For B+3, R = 33k and C = 47uF, so ripple is further reduced by .000855x, to about 10.5uV.
And for B+4, R = 20k and C = 47uF, so ripple is further reduced by .00141x, to about 14.8nV. For reference, that's about -154dBu. Cascaded RC filters are powerful gadgets.
That's about it, except that we need to get B+1 up to 282V in the first place. With a 6X4 it's pretty simple; look at the chart in the RCA manual, and you find that for about 45mA draw you want a transformer with something like 260-0-260V on its plate winding, and indeed the Kalamazoo has a tranny of 262-0-262V. Nice when theory and practice come together. In that instance, you'd leave out all the solid-state stuff, and the snubbers, and indeed everything from R8 on leftward. The 6X4 would connect directly to the B+1 terminal.

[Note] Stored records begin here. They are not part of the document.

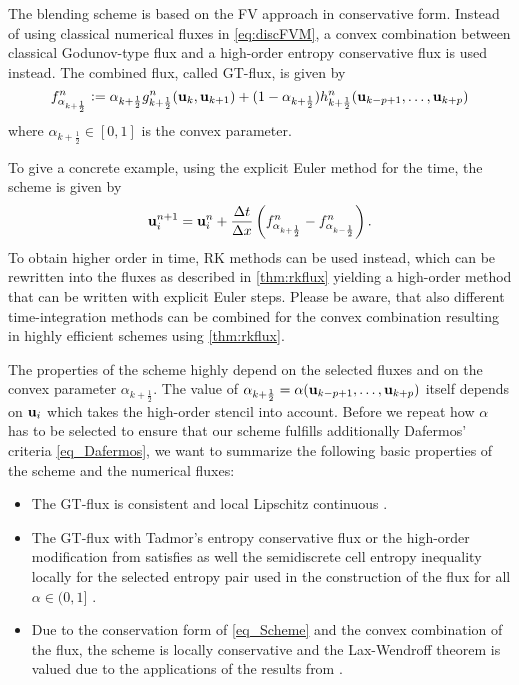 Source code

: \begin{definition}\label{def_Blending}
The blending scheme is based on the FV approach in conservative form. Instead of using classical numerical fluxes in 
\eqref{eq:discFVM}, a convex combination between classical Godunov-type flux  and  a high-order entropy conservative flux  is used instead. 
The combined flux, called GT-flux, is given by
	\begin{equation}\label{eq_GT_flux}
     f_{\alpha_{k+\frac 1 2}}^n := \alpha_{k + \frac 1 2} g^n_{k+\frac 1 2} ( {\mathbf{u}_k,\mathbf{u}_{k+1}}) + (1-\alpha_{k+\frac 1 2}) h^n_{k+\frac 1 2} (\mathbf{u}_{k-p+1}, \dots, \mathbf{u}_{k+p})
     	\end{equation}
	where $\alpha_{k+\frac 1 2} \in [0,1]$ is the convex parameter. 
\end{definition}
\begin{example}
To give a concrete example, using the explicit Euler method for the time,  the scheme is given by 
\begin{equation}\label{eq_Scheme}
\mathbf{u}^{n+1}_i =\mathbf{u}^{n}_i + \frac{\Delta t}{\Delta x} \left(  f_{\alpha_{k+\frac 1 2}}^n   - f_{\alpha_{k-\frac 1 2}}^n  \right).
\end{equation}
To obtain higher order in time, RK methods can be used instead, which can be rewritten into the fluxes as described in  \cref{thm:rkflux} yielding a high-order method that can be written with explicit Euler steps. Please be aware, that also different time-integration methods can be combined for the convex combination resulting in highly efficient schemes using  \cref{thm:rkflux}.
\end{example}
The properties of the scheme highly depend on the selected fluxes and  on the convex parameter $\alpha_{k+\frac12}$.
The value of $\alpha_{k+\frac12} = \alpha (\mathbf{u}_{k-p+1}, \dots, \mathbf{u}_{k+p})$ itself depends on $\mathbf{u}_i$ %
which takes the high-order stencil into account.
Before we repeat how $\alpha$ has to be selected to ensure that our scheme fulfills additionally Dafermos' criteria \eqref{eq_Dafermos}, we want to summarize the following  basic properties of the scheme and the numerical fluxes:
\begin{itemize}
\item The GT-flux is consistent and local Lipschitz continuous \cite[Lemma 1]{klein2021using}. 
\item The GT-flux with Tadmor's entropy conservative flux or the high-order modification from \cite{lefloch2002fully} satisfies as well the semidiscrete cell entropy inequality locally for the selected entropy pair used in the construction of the flux for all $\alpha  \in (0, 1]$ \cite[Theorem 1]{klein2021using}.
\item Due to the conservation form of \eqref{eq_Scheme} and the convex combination of the flux, the scheme is locally conservative and the Lax-Wendroff theorem is valued due to the applications of the results from \cite{shi2018local}.
\end{itemize}
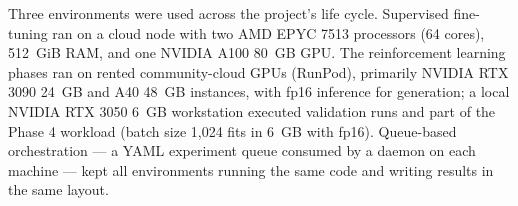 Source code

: Three environments were used across the project's life cycle. Supervised fine-tuning ran on a cloud node with two AMD EPYC 7513 processors (64 cores), 512~GiB RAM, and one NVIDIA A100 80~GB GPU. The reinforcement learning phases ran on rented community-cloud GPUs (RunPod), primarily NVIDIA RTX 3090 24~GB and A40 48~GB instances, with fp16 inference for generation; a local NVIDIA RTX 3050 6~GB workstation executed validation runs and part of the Phase 4 workload (batch size 1{,}024 fits in 6~GB with fp16). Queue-based orchestration --- a YAML experiment queue consumed by a daemon on each machine --- kept all environments running the same code and writing results in the same layout.
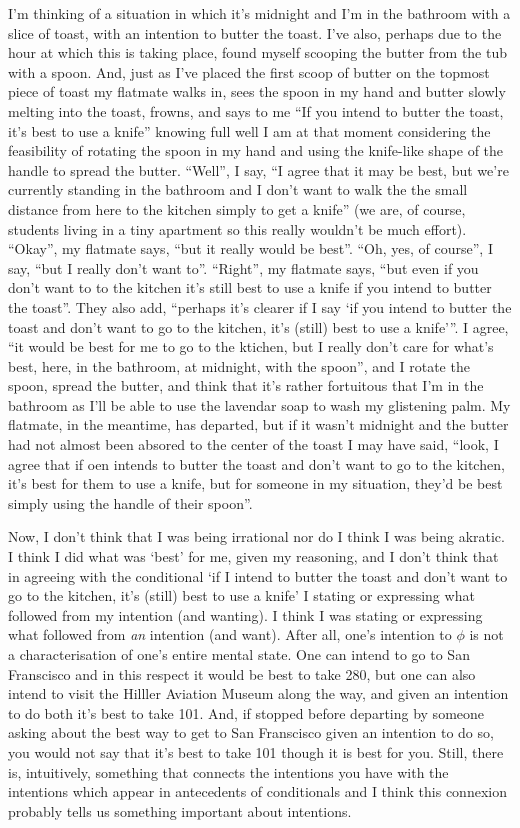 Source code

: \documentclass[10pt]{article}
\begin{document}
I'm thinking of a situation in which it's midnight and I'm in the bathroom with a slice of toast, with an intention to butter the toast.
I've also, perhaps due to the hour at which this is taking place, found myself scooping the butter from the tub with a spoon.
And, just as I've placed the first scoop of butter on the topmost piece of toast my flatmate walks in, sees the spoon in my hand and butter slowly melting into the toast, frowns, and says to me ``If you intend to butter the toast, it's best to use a knife'' knowing full well I am at that moment considering the feasibility of rotating the spoon in my hand and using the knife-like shape of the handle to spread the butter.
``Well'', I say, ``I agree that it may be best, but we're currently standing in the bathroom and I don't want to walk the the small distance from here to the kitchen simply to get a knife'' (we are, of course, students living in a tiny apartment so this really wouldn't be much effort).
``Okay'', my flatmate says, ``but it really would be best''.
``Oh, yes, of course'', I say, ``but I really don't want to''.
``Right'', my flatmate says, ``but even if you don't want to to the kitchen it's still best to use a knife if you intend to butter the toast''.
They also add, ``perhaps it's clearer if I say `if you intend to butter the toast and don't want to go to the kitchen, it's (still) best to use a knife'''.
I agree, ``it would be best for me to go to the ktichen, but I really don't care for what's best, here, in the bathroom, at midnight, with the spoon'', and I rotate the spoon, spread the butter, and think that it's rather fortuitous that I'm in the bathroom as I'll be able to use the lavendar soap to wash my glistening palm.
My flatmate, in the meantime, has departed, but if it wasn't midnight and the butter had not almost been absored to the center of the toast I may have said, ``look, I agree that if oen intends to butter the toast and don't want to go to the kitchen, it's best for them to use a knife, but for someone in my situation, they'd be best simply using the handle of their spoon''.

Now, I don't think that I was being irrational nor do I think I was being akratic.
I think I did what was `best' for me, given my reasoning, and I don't think that in agreeing with the conditional `if I intend to butter the toast and don't want to go to the kitchen, it's (still) best to use a knife' I stating or expressing what followed from my intention (and wanting).
I think I was stating or expressing what followed from \emph{an} intention (and want).
After all, one's intention to \(\phi\) is not a characterisation of one's entire mental state.
One can intend to go to San Franscisco and in this respect it would be best to take 280, but one can also intend to visit the Hilller Aviation Museum along the way, and given an intention to do both it's best to take 101.
And, if stopped before departing by someone asking about the best way to get to San Franscisco given an intention to do so, you would not say that it's best to take 101 though it is best for you.
Still, there is, intuitively, something that connects the intentions you have with the intentions which appear in antecedents of conditionals and I think this connexion probably tells us something important about intentions.
\end{document}
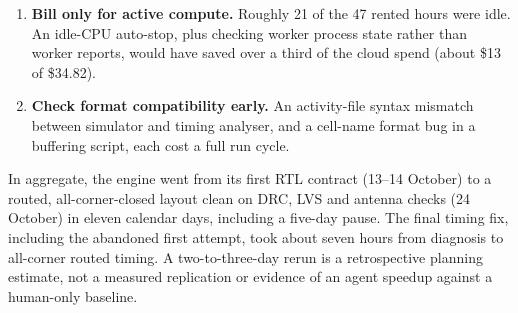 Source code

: \begin{enumerate}
\item \textbf{Bill only for active compute.} Roughly 21 of the 47 rented hours were idle. An idle-CPU auto-stop, plus checking worker process state rather than worker reports, would have saved over a third of the cloud spend (about \$13 of \$34.82).
\item \textbf{Check format compatibility early.} An activity-file syntax mismatch between simulator and timing analyser, and a cell-name format bug in a buffering script, each cost a full run cycle.
\end{enumerate}

In aggregate, the engine went from its first RTL contract (13--14 October) to a routed, all-corner-closed layout clean on DRC, LVS and antenna checks (24 October) in eleven calendar days, including a five-day pause. The final timing fix, including the abandoned first attempt, took about seven hours from diagnosis to all-corner routed timing.
A two-to-three-day rerun is a retrospective planning estimate, not a measured replication or evidence of an agent speedup against a human-only baseline.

If you wanted to use solid-state diodes, you could use a tranny with 210-0-210V. That'd give you about 297V, minus 2.5V for the diode drops, or 294.5V. A 270 ohm resistor at R8 will drop it down to about 282V, but that resistor will dissipate about 0.53W. It's a 2W resistor, so it can take it, but you should probably mount R8 half an inch or so above the board for cooling's sake. Or use a smaller resistor (say, 100 ohms) and live with a slightly higher voltage.
With a full-wave center-tapped arrangement, you'd use R1-R2 and C1-C2 for snubbers; you'd ignore C3, which is for a full-wave bridge arrangement. For information on how to calculate snubber values, see Jim Hagerman's article HERE.
The bypass capacitors could be 0.1uF/630V or 0.1uF/400V Panasonic ECQ-P polypropylenes. The snubber caps could be Epcot MKPs or 1kV ceramic discs.
That's a quick tour of how you'd fill in the blanks in the power supply parts list for a typical project. Well, fairly quick.